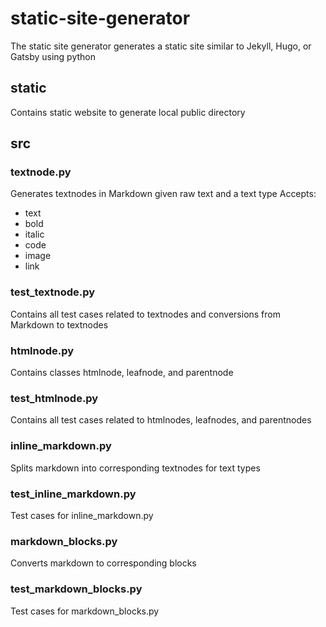 # static-site-generator
The static site generator generates a static site similar to Jekyll, Hugo, or Gatsby using python

## static
Contains static website to generate local public directory

## src
### textnode.py
Generates textnodes in Markdown given raw text and a text type
Accepts:
- text
- bold
- italic
- code
- image
- link

### test_textnode.py
Contains all test cases related to textnodes and conversions from Markdown to textnodes

### htmlnode.py
Contains classes htmlnode, leafnode, and parentnode

### test_htmlnode.py
Contains all test cases related to htmlnodes, leafnodes, and parentnodes

### inline_markdown.py
Splits markdown into corresponding textnodes for text types

### test_inline_markdown.py
Test cases for inline_markdown.py

### markdown_blocks.py
Converts markdown to corresponding blocks

### test_markdown_blocks.py
Test cases for markdown_blocks.py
******
**Your instructions:** From the line containing "### htmlnode.py" down to the last line of the material, each line is to be retyped exactly; no other lines belong in the answer.

**Result of this exercise:**
### htmlnode.py
Contains classes htmlnode, leafnode, and parentnode

### test_htmlnode.py
Contains all test cases related to htmlnodes, leafnodes, and parentnodes

### inline_markdown.py
Splits markdown into corresponding textnodes for text types

### test_inline_markdown.py
Test cases for inline_markdown.py

### markdown_blocks.py
Converts markdown to corresponding blocks

### test_markdown_blocks.py
Test cases for markdown_blocks.py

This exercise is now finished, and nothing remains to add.